国と人間と歴史

NHKのBS2で、”追悼 米原万里さん 世界・わが心の旅「プラハ 4つの国の同級生」”を見た。
恥ずかしい話ながら、亡くなられたニュースは読んでいたけど、さほど注目もしてなかった。アーニャ、リースナ、リッツァのそれぞれの姿はかなり考えさせられた。
それぞれのバックグラウンドが重なった、共産主義の只中の学校。ロシア語とそれぞれの言葉。
自分のアイデンティティをどこにおくのか、個人と国家の関係とは、民族とは。なんだか、重かった。
アーニャの笑顔が他の人々と比べると不自然だなと思って、調べてみたら、お父さんがチャウシェスク政権の重鎮だったみたいだ。それはずいぶん、数奇というかおいしい思いもしたんだろう。今のロンドンでの暮らしと、リースナのベオグラードでの歴史を対比すると、何ともいえない。

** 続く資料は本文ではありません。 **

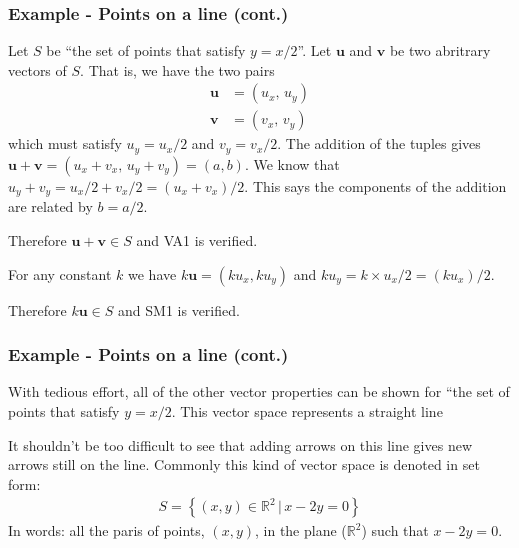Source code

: \documentclass[usenames,dvipsnames,aspectratio=169,10pt]{beamer}
\numberwithin{equation}{section}
\begin{document}
\begin{frame}
\frametitle{Example - Points on a line (cont.)}
Let $S$ be ``the set of points that satisfy $y=x/2$''. Let $\textbf{u}$ and $\textbf{v}$ be two abritrary vectors of $S$. That is, we have the two pairs
\begin{align*}
\textbf{u} &= (u_x, \, u_y) \\
\textbf{v} &= (v_x, \, v_y)
\end{align*}
which must satisfy $u_y = u_x/2$ and $v_y =  v_x/2$. The addition of the tuples gives $\textbf{u}+\textbf{v} = (u_x + v_x, \, u_y +  v_y) = (a,b)$. We know that $u_y +  v_y = u_x/2 +  v_x/2 = (u_x +  v_x)/2$. This says the components of the addition are related by $b=a/2$. 

Therefore $\textbf{u}+\textbf{v}\in S$ and VA1 is verified.
 
For any constant $k$ we have $k\textbf{u}=(ku_x,ku_y)$ and $ku_y = k\times u_x/2 = (ku_x)/2$. 

Therefore $k\textbf{u}\in S$ and SM1 is verified.
\end{frame}




\begin{frame}
\frametitle{Example - Points on a line (cont.)}
With tedious effort, all of the other vector properties can be shown for ``the set of points that satisfy $y=x/2$. This vector space represents a straight line

\begin{figure}[H]
\centering
{}
\end{figure}
It shouldn't be too difficult to see that adding arrows on this line gives new arrows still on the line. Commonly this kind of vector space is denoted in set form:
\begin{align*}
S = \left\{ (x,y)\in \mathbb{R}^2 \, | \, x-2y = 0\right\}
\end{align*}
In words: all the paris of points, $(x,y)$, in the plane ($\mathbb{R}^2$) such that $x-2y=0$.
\end{frame}
\fi
\end{document}
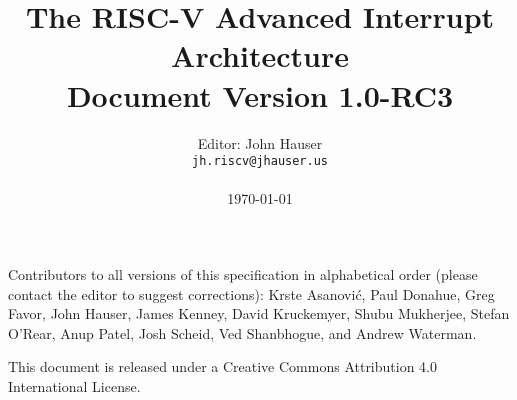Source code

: \documentclass[twoside,11pt]{book}
\newcommand{\AIARev}{1.0-RC3}
\begin{document}

\title{%
  \vspace{-0.7in}%
  {\Large\bf The RISC-V Advanced Interrupt Architecture} \\
  {\large Document Version \AIARev}
  \vspace{-0.1in}%
}

\author{%
  Editor: John Hauser \\
  {\tt jh.riscv\mbox{}@jhauser.us} \\
  \\
  \today
}

\date{}
\maketitle

\thispagestyle{empty}

Contributors to all versions of this specification in alphabetical
order (please contact the editor to suggest corrections):
Krste Asanovi\'{c},
Paul Donahue,
Greg Favor,
John Hauser,
James Kenney,
David Kruckemyer,
Shubu Mukherjee,
Stefan O'Rear,
Anup Patel,
Josh Scheid,
Ved Shanbhogue,
and Andrew Waterman.

This document is released under a Creative Commons Attribution 4.0
International License.


\frontmatter



{\hypersetup{linktoc=all,hidelinks}
\tableofcontents
}


\mainmatter











\end{document}
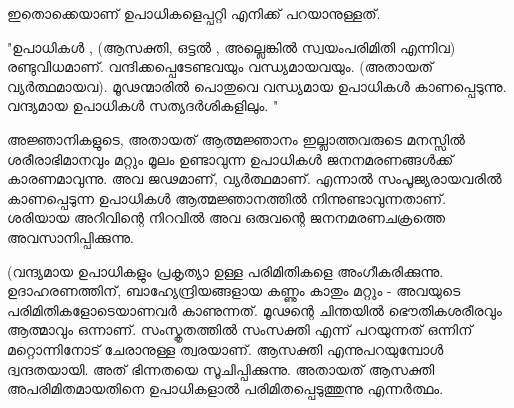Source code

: ഇതൊക്കെയാണ് ഉപാധികളെപ്പറ്റി എനിക്ക് പറയാനുള്ളത്.

"ഉപാധികള്‍ , (ആസക്തി, ഒട്ടല്‍ , അല്ലെങ്കില്‍ സ്വയംപരിമിതി എന്നിവ) രണ്ടുവിധമാണ്. വന്ദിക്കപ്പെടേണ്ടവയും വന്ധ്യമായവയും.  (അതായത് വ്യര്‍ത്ഥമായവ). മൂഢന്മാരില്‍ പൊതുവെ വന്ധ്യമായ ഉപാധികള്‍   കാണപ്പെടുന്നു. വന്ദ്യമായ ഉപാധികള്‍  സത്യദര്‍ശികളിലും. "    

അജ്ഞാനികളുടെ, അതായത് ആത്മജ്ഞാനം ഇല്ലാത്തവരുടെ മനസ്സില്‍ ശരീരാഭിമാനവും മറ്റും മൂലം ഉണ്ടാവുന്ന ഉപാധികള്‍ ജനനമരണങ്ങള്‍ക്ക് കാരണമാവുന്നു. അവ ജഢമാണ്, വ്യര്‍ത്ഥമാണ്. എന്നാല്‍ സംപൂജ്യരായവരില്‍ കാണപ്പെടുന്ന ഉപാധികള്‍ ആത്മജ്ഞാനത്തില്‍ നിന്നുണ്ടാവുന്നതാണ്. ശരിയായ അറിവിന്റെ നിറവില്‍ അവ ഒരുവന്റെ ജനനമരണചക്രത്തെ അവസാനിപ്പിക്കുന്നു.

(വന്ദ്യമായ ഉപാധികളും പ്രകൃത്യാ ഉള്ള പരിമിതികളെ അംഗീകരിക്കുന്നു. ഉദാഹരണത്തിന്, ബാഹ്യേന്ദ്രിയങ്ങളായ കണ്ണും കാതും മറ്റും - അവയുടെ പരിമിതികളോടെയാണവര്‍ കാണുന്നത്. മൂഢന്റെ ചിന്തയില്‍ ഭൌതികശരീരവും ആത്മാവും ഒന്നാണ്. സംസ്കൃതത്തില്‍ സംസക്തി എന്ന് പറയുന്നത് ഒന്നിന് മറ്റൊന്നിനോട് ചേരാനുള്ള ത്വരയാണ്. ആസക്തി എന്നുപറയുമ്പോള്‍ ദ്വന്ദതയായി. അത് ഭിന്നതയെ സൂചിപ്പിക്കുന്നു. അതായത് ആസക്തി അപരിമിതമായതിനെ ഉപാധികളാല്‍ പരിമിതപ്പെടുത്തുന്നു എന്നര്‍ത്ഥം.

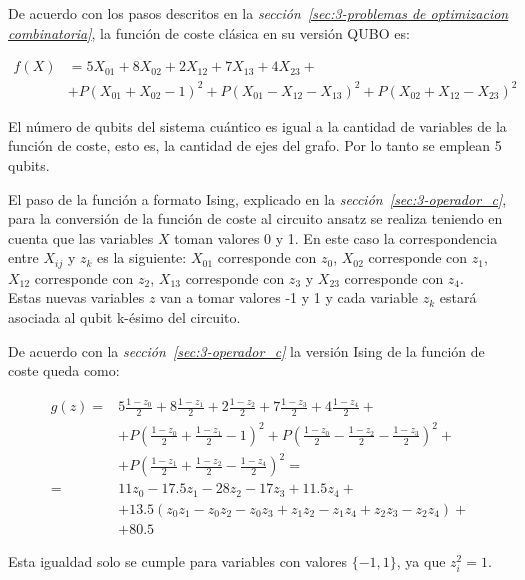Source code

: De acuerdo con los pasos descritos en la \textit{sección~\ref{sec:3-problemas de optimizacion combinatoria}}, la función de coste clásica en su versión QUBO es:

\begin{align}
  f(X) &= 5X_{01} + 8X_{02} + 2X_{12} + 7X_{13} + 4X_{23} + \nonumber \\
       &+ P{(X_{01} + X_{02} - 1)}^2 + P{(X_{01} - X_{12} - X_{13})}^2 + P{(X_{02} + X_{12} - X_{23})}^2
\end{align}

El número de qubits del sistema cuántico es igual a la cantidad de variables de la función de coste, esto es, la cantidad de ejes del grafo.
Por lo tanto se emplean 5 qubits.

El paso de la función a formato Ising, explicado en la \textit{sección~\ref{sec:3-operador_c}}, para la conversión de la función de coste al circuito ansatz se realiza teniendo en cuenta que las variables $X$ toman valores 0 y 1.
En este caso la correspondencia entre $X_{ij}$ y $z_k$ es la siguiente:
$X_{01}$ corresponde con $z_0$,
$X_{02}$ corresponde con $z_1$,
$X_{12}$ corresponde con $z_2$,
$X_{13}$ corresponde con $z_3$ y
$X_{23}$ corresponde con $z_4$.
\\
Estas nuevas variables $z$ van a tomar valores -1 y 1 y cada variable $z_k$ estará asociada al qubit k-ésimo del circuito. 

De acuerdo con la \textit{sección~\ref{sec:3-operador_c}} la versión Ising de la función de coste queda como:

\begin{align}
  g(z) = &5\frac{1-z_0}{2} + 8\frac{1-z_1}{2} + 2\frac{1-z_2}{2} + 7\frac{1-z_3}{2} + 4\frac{1-z_4}{2} + \nonumber \\
         &+ P{(\frac{1-z_0}{2} + \frac{1-z_1}{2} - 1)}^2 + P{(\frac{1-z_0}{2} - \frac{1-z_2}{2} - \frac{1-z_3}{2})}^2 + \nonumber \\
         &+ P{(\frac{1-z_1}{2} + \frac{1-z_2}{2} - \frac{1-z_4}{2})}^2 = \nonumber \\
  = & 11z_0 - 17.5z_1 - 28z_2 - 17z_3 + 11.5z_4 + \nonumber \\
         &+ 13.5(z_0z_1 - z_0z_2 - z_0z_3 + z_1z_2 - z_1z_4 + z_2z_3 - z_2z_4) + \nonumber \\
         &+ 80.5
\end{align}
\par
Esta igualdad solo se cumple para variables con valores \(\{-1, 1\}\), ya que \(z_i^2 = 1\).


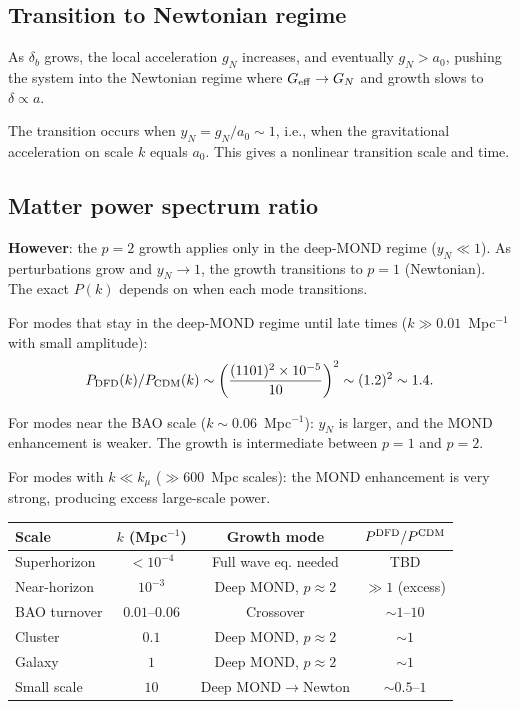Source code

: \documentclass[11pt]{article}
\newcommand{\Geff}{G_{\rm eff}}
\begin{document}
\subsection{Transition to Newtonian regime}

As $\delta_b$ grows, the local acceleration $g_N$ increases, and
eventually $g_N > a_0$, pushing the system into the Newtonian regime
where $\Geff \to G_N$ and growth slows to $\delta \propto a$.

The transition occurs when $y_N = g_N/a_0 \sim 1$, i.e., when the
gravitational acceleration on scale $k$ equals $a_0$. This gives a
nonlinear transition scale and time.

\subsection{Matter power spectrum ratio}

\textbf{However}: the $p = 2$ growth applies only in the deep-MOND
regime ($y_N \ll 1$). As perturbations grow and $y_N \to 1$, the
growth transitions to $p = 1$ (Newtonian). The exact $P(k)$ depends
on when each mode transitions.

For modes that stay in the deep-MOND regime until late times
($k \gg 0.01$~Mpc$^{-1}$ with small amplitude):
\begin{equation}
P_{\rm DFD}(k) / P_{\rm CDM}(k) \sim \left(\frac{(1101)^2\times 10^{-5}}{10}\right)^2
\sim (1.2)^2 \sim 1.4.
\end{equation}

For modes near the BAO scale ($k \sim 0.06$~Mpc$^{-1}$):
$y_N$ is larger, and the MOND enhancement is weaker. The growth is
intermediate between $p = 1$ and $p = 2$.

For modes with $k \ll k_\mu$ ($\gg 600$~Mpc scales):
the MOND enhancement is very strong, producing excess large-scale power.

\begin{center}
\begin{tabular}{lccc}
\toprule
Scale & $k$ (Mpc$^{-1}$) & Growth mode & $P^{\rm DFD}/P^{\rm CDM}$ \\
\midrule
Superhorizon & $<10^{-4}$ & Full wave eq. needed & TBD \\
Near-horizon & $10^{-3}$ & Deep MOND, $p\approx 2$ & $\gg 1$ (excess) \\
BAO turnover & $0.01$--$0.06$ & Crossover & $\sim 1$--$10$ \\
Cluster & $0.1$ & Deep MOND, $p\approx 2$ & $\sim 1$ \\
Galaxy & $1$ & Deep MOND, $p\approx 2$ & $\sim 1$ \\
Small scale & $10$ & Deep MOND$\to$Newton & $\sim 0.5$--$1$ \\
\bottomrule
\end{tabular}
\end{center}
\end{document}
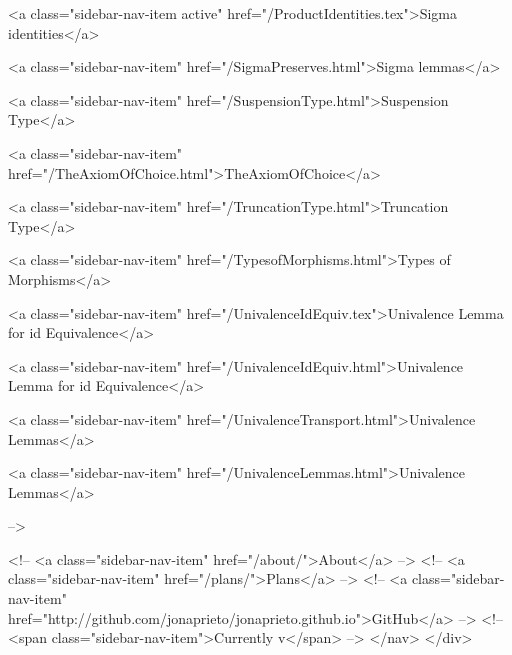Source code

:       
    
      
        
          <a class="sidebar-nav-item active" href="/ProductIdentities.tex">Sigma identities</a>
        
      
    
      
        
          <a class="sidebar-nav-item" href="/SigmaPreserves.html">Sigma lemmas</a>
        
      
    
      
        
          <a class="sidebar-nav-item" href="/SuspensionType.html">Suspension Type</a>
        
      
    
      
        
          <a class="sidebar-nav-item" href="/TheAxiomOfChoice.html">TheAxiomOfChoice</a>
        
      
    
      
        
          <a class="sidebar-nav-item" href="/TruncationType.html">Truncation Type</a>
        
      
    
      
        
          <a class="sidebar-nav-item" href="/TypesofMorphisms.html">Types of Morphisms</a>
        
      
    
      
        
          <a class="sidebar-nav-item" href="/UnivalenceIdEquiv.tex">Univalence Lemma for id Equivalence</a>
        
      
    
      
        
          <a class="sidebar-nav-item" href="/UnivalenceIdEquiv.html">Univalence Lemma for id Equivalence</a>
        
      
    
      
        
          <a class="sidebar-nav-item" href="/UnivalenceTransport.html">Univalence Lemmas</a>
        
      
    
      
        
          <a class="sidebar-nav-item" href="/UnivalenceLemmas.html">Univalence Lemmas</a>
        
      
     -->

    <!-- <a class="sidebar-nav-item" href="/about/">About</a> -->
    <!-- <a class="sidebar-nav-item" href="/plans/">Plans</a> -->
    <!-- <a class="sidebar-nav-item" href="http://github.com/jonaprieto/jonaprieto.github.io">GitHub</a> -->
    <!-- <span class="sidebar-nav-item">Currently v</span> -->
  </nav>
</div>

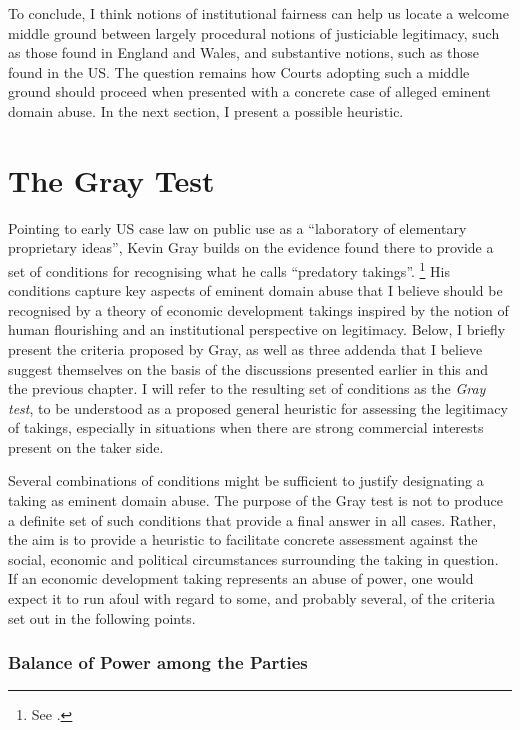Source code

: To conclude, I think notions of institutional fairness can help us locate a welcome middle ground between largely procedural notions of justiciable legitimacy, such as those found in England and Wales, and substantive notions, such as those found in the US. The question remains how Courts adopting such a middle ground should proceed when presented with a concrete case of alleged eminent domain abuse. In the next section, I present a possible heuristic.

\section{The Gray Test}\label{sec:3:5}

Pointing to early US case law on public use as a ``laboratory of elementary proprietary ideas'', Kevin Gray builds on the evidence found there to provide a set of conditions for recognising what he calls ``predatory takings''. \footnote{See \cite[28-30]{gray11}.} His conditions capture key aspects of eminent domain abuse that I believe should be recognised by a theory of economic development takings inspired by the notion of human flourishing and an institutional perspective on legitimacy. Below, I briefly present the criteria proposed by Gray, as well as three addenda that I believe suggest themselves on the basis of the discussions presented earlier in this and the previous chapter. I will refer to the resulting set of conditions as the {\it Gray test}, to be understood as a proposed general heuristic for assessing the legitimacy of takings, especially in situations when there are strong commercial interests present on the taker side.

Several combinations of conditions might be sufficient to justify designating a taking as eminent domain abuse. The purpose of the Gray test is not to produce a definite set of such conditions that provide a final answer in all cases. Rather, the aim is to provide a heuristic to facilitate concrete assessment against the social, economic and political circumstances surrounding the taking in question. If an economic development taking represents an abuse of power, one would expect it to run afoul with regard to some, and probably several, of the criteria set out in the following points.

\subsubsection*{Balance of Power among the Parties}

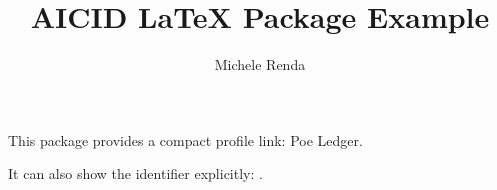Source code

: \documentclass{article}
\title{AICID LaTeX Package Example}
\author{%
  Michele Renda \and
  \aicidauthor{Poe Ledger}{AICID-8852-3802-2226-1236}%
}
\date{}
\begin{document}
\maketitle

This package provides a compact profile link:
Poe Ledger.

It can also show the identifier explicitly:
.
\end{document}

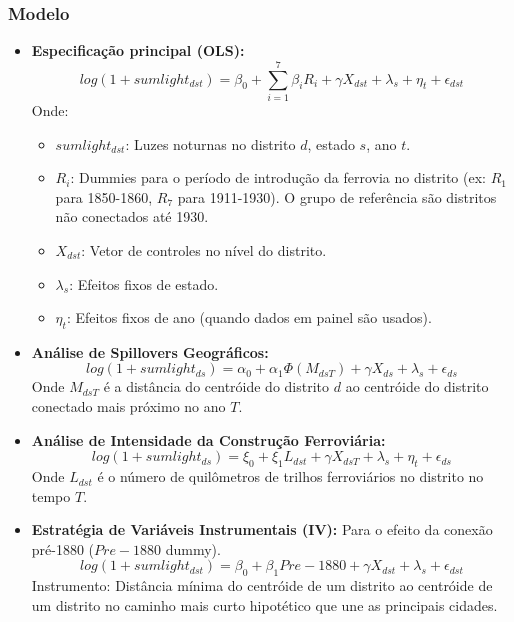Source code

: \documentclass[12pt]{article}
\begin{document}
\subsubsection*{Modelo}
\begin{itemize}
    \item \textbf{Especificação principal (OLS):}
    \begin{equation} \label{eq:maitra_main}
        log(1+sumlight_{dst})=\beta_{0}+\sum_{i=1}^{7}\beta_{i}R_{i}+\gamma X_{dst}+\lambda_{s}+\eta_{t}+\epsilon_{dst}
    \end{equation}
    Onde:
    \begin{itemize}
        \item $sumlight_{dst}$: Luzes noturnas no distrito $d$, estado $s$, ano $t$.
        \item $R_i$: Dummies para o período de introdução da ferrovia no distrito (ex: $R_1$ para 1850-1860, $R_7$ para 1911-1930). O grupo de referência são distritos não conectados até 1930.
        \item $X_{dst}$: Vetor de controles no nível do distrito.
        \item $\lambda_s$: Efeitos fixos de estado.
        \item $\eta_t$: Efeitos fixos de ano (quando dados em painel são usados).
    \end{itemize}
    \item \textbf{Análise de Spillovers Geográficos:}
    \begin{equation} \label{eq:maitra_spillover}
        log(1+sumlight_{ds})=\alpha_{0}+\alpha_{1}\Phi(M_{dsT})+\gamma X_{ds}+\lambda_{s}+\epsilon_{ds}
    \end{equation}
    Onde $M_{dsT}$ é a distância do centróide do distrito $d$ ao centróide do distrito conectado mais próximo no ano $T$.
    \item \textbf{Análise de Intensidade da Construção Ferroviária:}
    \begin{equation} \label{eq:maitra_intensity}
        log(1+sumlight_{ds})=\xi_{0}+\xi_{1}L_{dst}+\gamma X_{dsT}+\lambda_{s}+\eta_{t}+\epsilon_{ds}
    \end{equation}
    Onde $L_{dst}$ é o número de quilômetros de trilhos ferroviários no distrito no tempo $T$.
    \item \textbf{Estratégia de Variáveis Instrumentais (IV):} Para o efeito da conexão pré-1880 ($Pre-1880$ dummy).
    \begin{equation} \label{eq:maitra_iv}
        log(1+sumlight_{dst})=\beta_{0}+\beta_{1}Pre-1880+\gamma X_{dst}+\lambda_{s}+\epsilon_{dst}
    \end{equation}
    Instrumento: Distância mínima do centróide de um distrito ao centróide de um distrito no caminho mais curto hipotético que une as principais cidades.
\end{itemize}
\end{document}
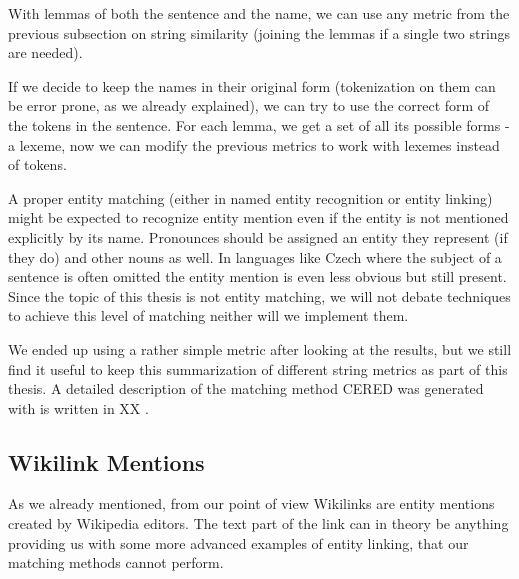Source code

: With lemmas of both the sentence and the name, we can use any metric from the previous subsection on string similarity (joining the lemmas if a single two strings are needed).

If we decide to keep the names in their original form (tokenization on them can be error prone, as we already explained), we can try to use the correct form of the tokens in the sentence. For each lemma, we get a set of all its possible forms - a lexeme, now we can modify the previous metrics to work with lexemes instead of tokens. 


A proper entity matching (either in named entity recognition or entity linking) might be expected to recognize entity mention even if the entity is not mentioned explicitly by its name. Pronounces should be assigned an entity they represent (if they do) and other nouns as well. In languages like Czech where the subject of a sentence is often omitted the entity mention is even less obvious but still present. Since the topic of this thesis is not entity matching, we will not debate techniques to achieve this level of matching neither will we implement them.

\vspace{2mm}
We ended up using a rather simple metric after looking at the results, but we still find it useful to keep this summarization of different string metrics as part of this thesis. A detailed description of the matching method CERED was generated with is written in XX .


\subsection{Wikilink Mentions}

As we already mentioned, from our point of view Wikilinks are entity mentions created by Wikipedia editors. The text part of the link can in theory be anything providing us with some more advanced examples of entity linking, that our matching methods cannot perform.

旧ユーゴの関連でのリースナの歩んできて、いまも歩んでいる生を思ったり、ギリシャという自分の母国との距離を感じるリッツァの話を聞いたりすると、人それぞれの歴史を歩んできたことを感じずにはいられない。米原さんはそれぞれと会って、どう思ったんだろう。複雑な思いだったんだろう。